We wrote in last week’s cover story about the brewing faculty rebellion at NYU driven in part by the school’s ambitious plans to expand its footprint in Greenwich Village. But the fight against the 2031 plan, as it’s known, extends beyond the no-confidence vote scheduled for next month. It’s also being fought out in the courts, in a case that had its first hearing before a judge this morning.
The lawsuit alleges that City government acted illegally when it signed off on the NYU plan, and it’s comprised of several different arguments. But this morning’s hearing focused only on one of them: the question of whether four parks that would be subsumed in the construction project, are, in fact, properly parks. By state law that encodes the Public Trust Doctrine, towns and cities can’t just give away public parks to private developers without first getting permission from the state legislature. The city never sought or received that permission.
The 11 organizations suing to stop the expansion say that means the approval is illegal. But lawyers for the city and for NYU say not at all — those parks were never technically parks.
“The land cannot be considered parkland,” Alan Levine, one of NYU’s attorney’s, told Judge Donna Mills. The reason? The parks were never “mapped” — a technical process by which the city officially incorporates designations into its plans.
But parks don’t have to be expressly dedicated to be covered by the Public Trust Doctrine. They can also be “impliedly” considered parks, argued Randy Mastro, the lead attorney for NYU’s opponents. At least some of the parcels in question are certainly parks by that standard, he said.
“They are parks with park signage on the front door,” Mastro said. “Park rules on the front door. Park leafs and signage all through the park. Public dedication ceremonies. Public statements. On the Parks website, these are parks!”
Mastro buttressed his argument with an affidavit from former Parks Commissioner Henry Stern, in which Stern said “it was always the City’s intent in continuously making these sites available to the public for recreational use over many years to treat them as dedicated parkland.”
In fact, Stern says in his affidavit,
“It is therefore shocking to me that the City now claims, falsely, that it has ‘repeatedly and unequivocally declined efforts to demap any of the[se] Street Sites…or to otherwise dedicate them as parkland.’ To the contrary, as Parks Commissioners, I repeatedly requested to transfer these sites to Parks and officially list them as such on the City Map, and on each and every occasion, NYU objected. As I recall, it was the only neighboring property owner who objected. Thus, the only reason these sites haven’t been formally mapped as parkland is because of NYU’s obstructionist tactics and steadfast opposition over many years.”
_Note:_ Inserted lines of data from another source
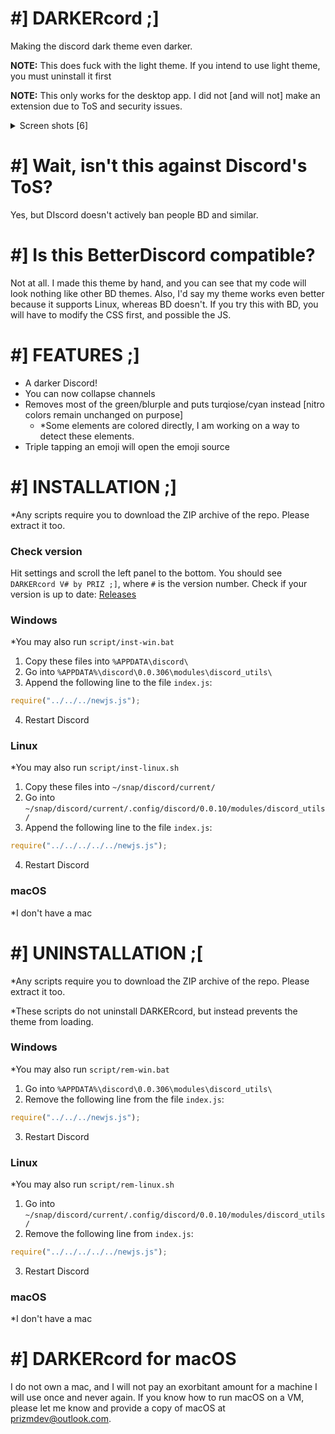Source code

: # #] DARKERcord ;]
Making the discord dark theme even darker.

**NOTE:** This does fuck with the light theme. If you intend to use light theme, you must uninstall it first

**NOTE:** This only works for the desktop app. I did not [and will not] make an extension due to ToS and security issues.

<details>
  <summary>Screen shots [6]</summary>
  <img src="https://media.discordapp.net/attachments/569698278271090728/727590717009952908/unknown.png">
  <img src="https://media.discordapp.net/attachments/569698278271090728/727590845817290773/unknown.png">
  <img src="https://media.discordapp.net/attachments/569698278271090728/727591933517496452/unknown.png">
  <img src="https://media.discordapp.net/attachments/569698278271090728/727592116011794522/unknown.png">
  <img src="https://media.discordapp.net/attachments/569698278271090728/727593120664911902/unknown.png">
  <img src="https://media.discordapp.net/attachments/569698278271090728/727593369789792346/unknown.png">
</details>

# #] Wait, isn't this against Discord's ToS?
Yes, but DIscord doesn't actively ban people BD and similar.

# #] Is this BetterDiscord compatible?
Not at all. I made this theme by hand, and you can see that my code will look nothing like other BD themes.
Also, I'd say my theme works even better because it supports Linux, whereas BD doesn't. If you try this with
BD, you will have to modify the CSS first, and possible the JS.

# #] FEATURES ;]
- A darker Discord!
- You can now collapse channels
- Removes most of the green/blurple and puts turqiose/cyan instead [nitro colors remain unchanged on purpose]
  - *Some elements are colored directly, I am working on a way to detect these elements.
- Triple tapping an emoji will open the emoji source

# #] INSTALLATION ;]
*Any scripts require you to download the ZIP archive of the repo. Please extract it too.
### Check version
Hit settings and scroll the left panel to the bottom. You should see `DARKERcord V# by PRIZ ;]`, where `#` is the version number.
Check if your version is up to date: [Releases](https://github.com/VoxelPrismatic/darkercord/releases/)

### Windows
*You may also run `script/inst-win.bat`
1. Copy these files into `%APPDATA\discord\`
2. Go into `%APPDATA%\discord\0.0.306\modules\discord_utils\`
3. Append the following line to the file `index.js`:
```js
require("../../../newjs.js");
```
4. Restart Discord

### Linux
*You may also run `script/inst-linux.sh`
1. Copy these files into `~/snap/discord/current/`
2. Go into `~/snap/discord/current/.config/discord/0.0.10/modules/discord_utils/`
3. Append the following line to the file `index.js`:
```js
require("../../../../../newjs.js");
```
4. Restart Discord

### macOS
*I don't have a mac

# #] UNINSTALLATION ;\[
*Any scripts require you to download the ZIP archive of the repo. Please extract it too.

*These scripts do not uninstall DARKERcord, but instead prevents the theme from loading.
### Windows
*You may also run `script/rem-win.bat`
1. Go into `%APPDATA%\discord\0.0.306\modules\discord_utils\`
2. Remove the following line from the file `index.js`:
```js
require("../../../newjs.js");
```
3. Restart Discord

### Linux
*You may also run `script/rem-linux.sh`
1. Go into `~/snap/discord/current/.config/discord/0.0.10/modules/discord_utils/`
2. Remove the following line from `index.js`:
```js
require("../../../../../newjs.js");
```
3. Restart Discord

### macOS
*I don't have a mac

# #] DARKERcord for macOS
I do not own a mac, and I will not pay an exorbitant amount for a machine I will use once and never again.
If you know how to run macOS on a VM, please let me know and provide a copy of macOS at [prizmdev@outlook.com](mailto:prizmdev@outlook.com).
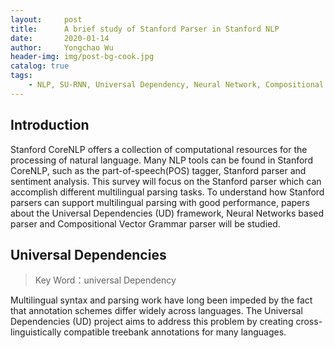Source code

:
 ```yaml
---
layout:     post
title:      A brief study of Stanford Parser in Stanford NLP
date:       2020-01-14
author:     Yongchao Wu
header-img: img/post-bg-cook.jpg
catalog: true
tags:
    - NLP, SU-RNN, Universal Dependency, Neural Network, Compositional vector grammer
---
```


## Introduction

Stanford CoreNLP offers a collection of computational resources for the processing of natural language. Many NLP tools can be found in Stanford CoreNLP, 
such as the part-of-speech(POS) tagger, Stanford parser and sentiment analysis. This survey will focus on the Stanford parser which can accomplish different multilingual parsing tasks. 
To understand how Stanford parsers can support multilingual parsing with good performance, papers about the Universal Dependencies (UD) framework,  Neural Networks based parser and Compositional Vector Grammar parser will be studied. 


## Universal Dependencies

>Key Word：universal Dependency


Multilingual syntax and parsing work have long been impeded by the fact that annotation schemes differ widely across languages. The Universal Dependencies (UD) project aims to address this problem by creating cross-linguistically compatible treebank annotations for many languages. 






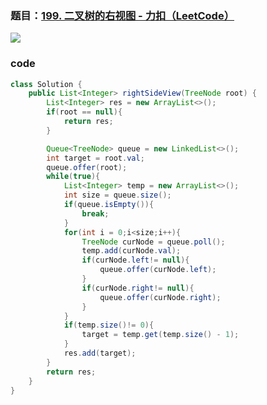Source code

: ### 题目：[199. 二叉树的右视图 - 力扣（LeetCode）](https://leetcode.cn/problems/binary-tree-right-side-view/description/)

![](https://younglion.oss-cn-beijing.aliyuncs.com/%E5%B1%8F%E5%B9%95%E6%88%AA%E5%9B%BE%202024-04-25%20202039.png)

### code

```java
class Solution {
    public List<Integer> rightSideView(TreeNode root) {
        List<Integer> res = new ArrayList<>();
        if(root == null){
            return res;
        }

        Queue<TreeNode> queue = new LinkedList<>();
        int target = root.val;
        queue.offer(root);
        while(true){
            List<Integer> temp = new ArrayList<>();
            int size = queue.size();
            if(queue.isEmpty()){
                break;
            }
            for(int i = 0;i<size;i++){
                TreeNode curNode = queue.poll();
                temp.add(curNode.val);
                if(curNode.left!= null){
                    queue.offer(curNode.left);
                }
                if(curNode.right!= null){
                    queue.offer(curNode.right);
                }
            }
            if(temp.size()!= 0){
                target = temp.get(temp.size() - 1);
            }
            res.add(target);
        }
        return res;
    }
}

```


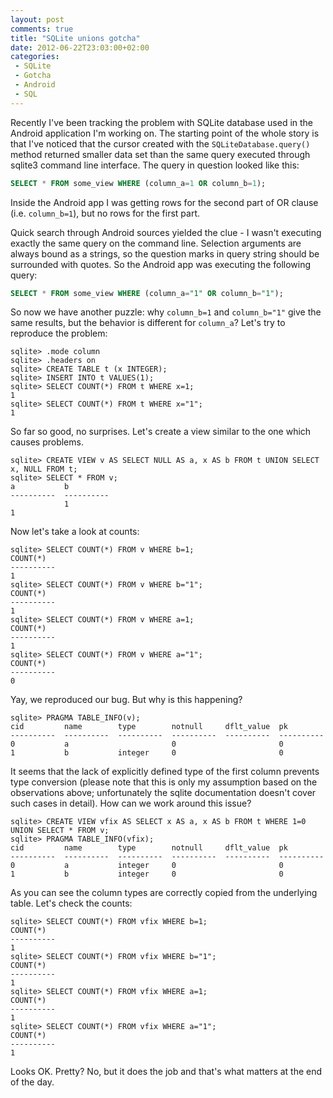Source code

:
 ```yaml
---
layout: post
comments: true
title: "SQLite unions gotcha"
date: 2012-06-22T23:03:00+02:00
categories:
 - SQLite
 - Gotcha
 - Android
 - SQL
---
```


Recently I've been tracking the problem with SQLite database used in the Android application I'm working on. The starting point of the whole story is that I've noticed that the cursor created with the `SQLiteDatabase.query()` method returned smaller data set than the same query executed through sqlite3 command line interface. The query in question looked like this:

``` sql
SELECT * FROM some_view WHERE (column_a=1 OR column_b=1);
```

Inside the Android app I was getting rows for the second part of OR clause (i.e. `column_b=1`), but no rows for the first part.

Quick search through Android sources yielded the clue - I wasn't executing exactly the same query on the command line. Selection arguments are always bound as a strings, so the question marks in query string should be surrounded with quotes. So the Android app was executing the following query:

``` sql
SELECT * FROM some_view WHERE (column_a="1" OR column_b="1");
```

So now we have another puzzle: why `column_b=1` and `column_b="1"` give the same results, but the behavior is different for `column_a`? Let's try to reproduce the problem:

```
sqlite> .mode column
sqlite> .headers on
sqlite> CREATE TABLE t (x INTEGER);
sqlite> INSERT INTO t VALUES(1);
sqlite> SELECT COUNT(*) FROM t WHERE x=1;
1
sqlite> SELECT COUNT(*) FROM t WHERE x="1";
1
```

So far so good, no surprises. Let's create a view similar to the one which causes problems.

```
sqlite> CREATE VIEW v AS SELECT NULL AS a, x AS b FROM t UNION SELECT x, NULL FROM t;
sqlite> SELECT * FROM v;
a           b
----------  ----------
            1
1
```

Now let's take a look at counts:

```
sqlite> SELECT COUNT(*) FROM v WHERE b=1;
COUNT(*)
----------
1
sqlite> SELECT COUNT(*) FROM v WHERE b="1";
COUNT(*)
----------
1
sqlite> SELECT COUNT(*) FROM v WHERE a=1;
COUNT(*)
----------
1
sqlite> SELECT COUNT(*) FROM v WHERE a="1";
COUNT(*)
----------
0
```

Yay, we reproduced our bug. But why is this happening?

```
sqlite> PRAGMA TABLE_INFO(v);
cid         name        type        notnull     dflt_value  pk
----------  ----------  ----------  ----------  ----------  ----------
0           a                       0                       0
1           b           integer     0                       0
```

It seems that the lack of explicitly defined type of the first column prevents type conversion (please note that this is only my assumption based on the observations above; unfortunately the sqlite documentation doesn't cover such cases in detail). How can we work around this issue?

```
sqlite> CREATE VIEW vfix AS SELECT x AS a, x AS b FROM t WHERE 1=0 UNION SELECT * FROM v;
sqlite> PRAGMA TABLE_INFO(vfix);
cid         name        type        notnull     dflt_value  pk
----------  ----------  ----------  ----------  ----------  ----------
0           a           integer     0                       0
1           b           integer     0                       0
```

As you can see the column types are correctly copied from the underlying table. Let's check the counts:

```
sqlite> SELECT COUNT(*) FROM vfix WHERE b=1;
COUNT(*)
----------
1
sqlite> SELECT COUNT(*) FROM vfix WHERE b="1";
COUNT(*)
----------
1
sqlite> SELECT COUNT(*) FROM vfix WHERE a=1;
COUNT(*)
----------
1
sqlite> SELECT COUNT(*) FROM vfix WHERE a="1";
COUNT(*)
----------
1
```

Looks OK. Pretty? No, but it does the job and that's what matters at the end of the day.
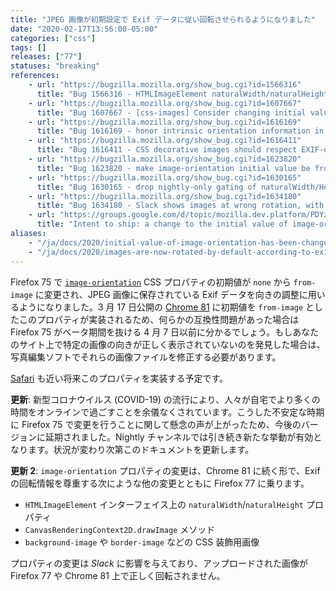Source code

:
 ```yaml
---
title: "JPEG 画像が初期設定で Exif データに従い回転させられるようになりました"
date: "2020-02-17T13:56:00-05:00"
categories: ["css"]
tags: []
releases: ["77"]
statuses: "breaking"
references:
    - url: "https://bugzilla.mozilla.org/show_bug.cgi?id=1566316"
      title: "Bug 1566316 - HTMLImageElement naturalWidth/naturalHeight does not account for image orientation"
    - url: "https://bugzilla.mozilla.org/show_bug.cgi?id=1607667"
      title: "Bug 1607667 - [css-images] Consider changing initial value of 'image-orientation' to from-image"
    - url: "https://bugzilla.mozilla.org/show_bug.cgi?id=1616169"
      title: "Bug 1616169 - honor intrinsic orientation information in drawImage()"
    - url: "https://bugzilla.mozilla.org/show_bug.cgi?id=1616411"
      title: "Bug 1616411 - CSS decorative images should respect EXIF-orientation by default"
    - url: "https://bugzilla.mozilla.org/show_bug.cgi?id=1623820"
      title: "Bug 1623820 - make image-orientation initial value be from-image in Nightly only"
    - url: "https://bugzilla.mozilla.org/show_bug.cgi?id=1630165"
      title: "Bug 1630165 - drop nightly-only gating of naturalWidth/Height orientation-respecting pref"
    - url: "https://bugzilla.mozilla.org/show_bug.cgi?id=1634180"
      title: "Bug 1634180 - Slack shows images at wrong rotation, with the new `image-orientation:from-image` default behavior"
    - url: "https://groups.google.com/d/topic/mozilla.dev.platform/PDYzBgRz8gk/discussion"
      title: "Intent to ship: a change to the initial value of image-orientation"
aliases:
    - "/ja/docs/2020/initial-value-of-image-orientation-has-been-changed-to-from-image/"
    - "/ja/docs/2020/images-are-now-rotated-by-default-according-to-exif-data/"
---
```

Firefox 75 で [`image-orientation`](https://developer.mozilla.org/docs/Web/CSS/image-orientation) CSS プロパティの初期値が `none` から `from-image` に変更され、JPEG 画像に保存されている Exif データを向きの調整に用いるようになりました。3 月 17 日公開の [Chrome 81](https://www.chromestatus.com/features/6313474512650240) に初期値を `from-image` としたこのプロパティが実装されるため、何らかの互換性問題があった場合は Firefox 75 がベータ期間を抜ける 4 月 7 日以前に分かるでしょう。もしあなたのサイト上で特定の画像の向きが正しく表示されていないのを発見した場合は、写真編集ソフトでそれらの画像ファイルを修正する必要があります。

[Safari](https://bugs.webkit.org/show_bug.cgi?id=89052) も近い将来このプロパティを実装する予定です。

**更新**: 新型コロナウイルス (COVID-19) の流行により、人々が自宅でより多くの時間をオンラインで過ごすことを余儀なくされています。こうした不安定な時期に Firefox 75 で変更を行うことに関して懸念の声が上がったため、今後のバージョンに延期されました。Nightly チャンネルでは引き続き新たな挙動が有効となります。状況が変わり次第このドキュメントを更新します。

**更新 2**: `image-orientation` プロパティの変更は、Chrome 81 に続く形で、Exif の回転情報を尊重する次にような他の変更とともに Firefox 77 に乗ります。

* `HTMLImageElement` インターフェイス上の `naturalWidth`/`naturalHeight` プロパティ
* `CanvasRenderingContext2D.drawImage` メソッド
* `background-image` や `border-image` などの CSS 装飾用画像

プロパティの変更は *Slack* に影響を与えており、アップロードされた画像が Firefox 77 や Chrome 81 上で正しく回転されません。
Mastro and his clients wanted Judge Mills to consider ordering expedited discovery so they can dig through the city’s records concerning the parks. Mills granted the motion, meaning that some time in the coming weeks both sides will have the chance to argue for and against that discovery.
NYU’s legal team released a statement after the hearing minimizing the significance of the ruling:
“Nothing changes as a result of today’s hearing. The decision to sign the order to show cause was merely a procedural move. As the case proceeds, the well-documented history of this site will demonstrate that the properties in question have long been recognized as Department of Transportation strips, not parkland. The court proceeding today was an attempt to delay the scheduled judicial process and it did not succeed.”
The hearing on the discovery question hasn’t yet been scheduled, but both sides will certainly be back in court on other matters April 28.